Indígenas realizaram manifestações em diversas partes do pais contra o Marco Temporal – Foto: De olho nos ruralistas

A audiência começou em agosto de 2021 e decide se os povos indígenas só podem reivindicar demarcação de terras ocupadas antes da Constituição de 1988, assim, batizado de Marco Temporal. Até o momento, o ministro e relator do processo, Edson Fachin, votou contra a aplicação do Marco – sendo a favor da causa dos povos originários – e o ministro Nunes Marques votou a favor. Desde 15 de setembro do ano passado o julgamento está parado devido a um pedido de vista (mais tempo para análise dos autos), apresentado por Alexandre de Moraes.

O início do debate na justiça foi em 2013, quando o Tribunal Regional Federal da 4ª Região (TRF4) decidiu a reintegração em parte da reserva indígena Ibirama-Laklãnõ, onde vivem os povos Xokleng, Guarani e Kaingang, o que já havia sido julgado pela Justiça de Santa Catarina, em 2009. A Fundação Nacional do Índio (Funai) recorreu da decisão na instância superior, e ela foi direcionada para o Supremo Tribunal Federal. 

Fique por dentro do julgamento do Maco Temporal:

Em abril de 2022, aconteceu o Acampamento Terra Livre, em Brasília, com a participação de 8 mil indígenas. No mesmo período que o Congresso Nacional e o Governo Federal discutiam as votações de projetos que violam os direitos dos povos originários. Por dez dias, os povos indígenas trouxeram tradições, cantos e palavras de ordem para denunciar a “política anti-indígena do atual presidente”.

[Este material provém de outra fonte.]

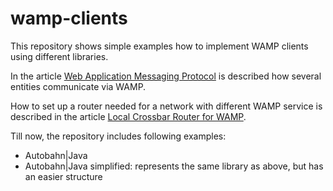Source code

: # wamp-clients

This repository shows simple examples how to implement WAMP clients using different libraries.

In the article [Web Application Messaging Protocol](https://blog.felix-seifert.com/web-application-messaging-protocol/) is described how several entities communicate via WAMP.

How to set up a router needed for a network with different WAMP service is described in the article [Local Crossbar Router for WAMP](https://blog.felix-seifert.com/local-crossbar-router-wamp/).

Till now, the repository includes following examples:
* Autobahn|Java
* Autobahn|Java simplified: represents the same library as above, but has an easier structure 
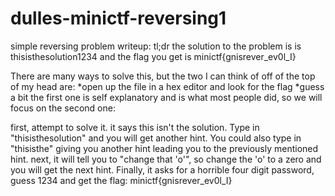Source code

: # dulles-minictf-reversing1
simple reversing problem
writeup: 
tl;dr the solution to the problem is is thisisthesolution1234 and the flag you get is minictf{gnisrever_ev0l_I}

There are many ways to solve this, but the two I can think of off of the top of my head are:
*open up the file in a hex editor and look for the flag
*guess a bit
the first one is self explanatory and is what most people did, so we will focus on the second one:


first, attempt to solve it. it says this isn't the solution. Type in "thisisthesolution" and you will get another hint. You could also type in "thisisthe" giving you another hint leading you to the previously mentioned hint.
next, it will tell you to "change that 'o'", so change the 'o' to a zero and you will get the next hint.
Finally, it asks for a horrible four digit password, guess 1234 and get the flag: minictf{gnisrever_ev0l_I}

Além disso, dois dias antes da audiência do STF em 26 de setembro de 2021, foi realizada uma manifestação em frente ao Palácio do Planalto contra o Marco que seria votado. Cerca de 6 mil indígenas, de 170 povos, estiveram envolvidos na ação. Na ocasião, o Conselho Indigenista Missionário (CIMI) entregou ao Supremo uma carta com 160 mil assinaturas contra o Marco Temporal.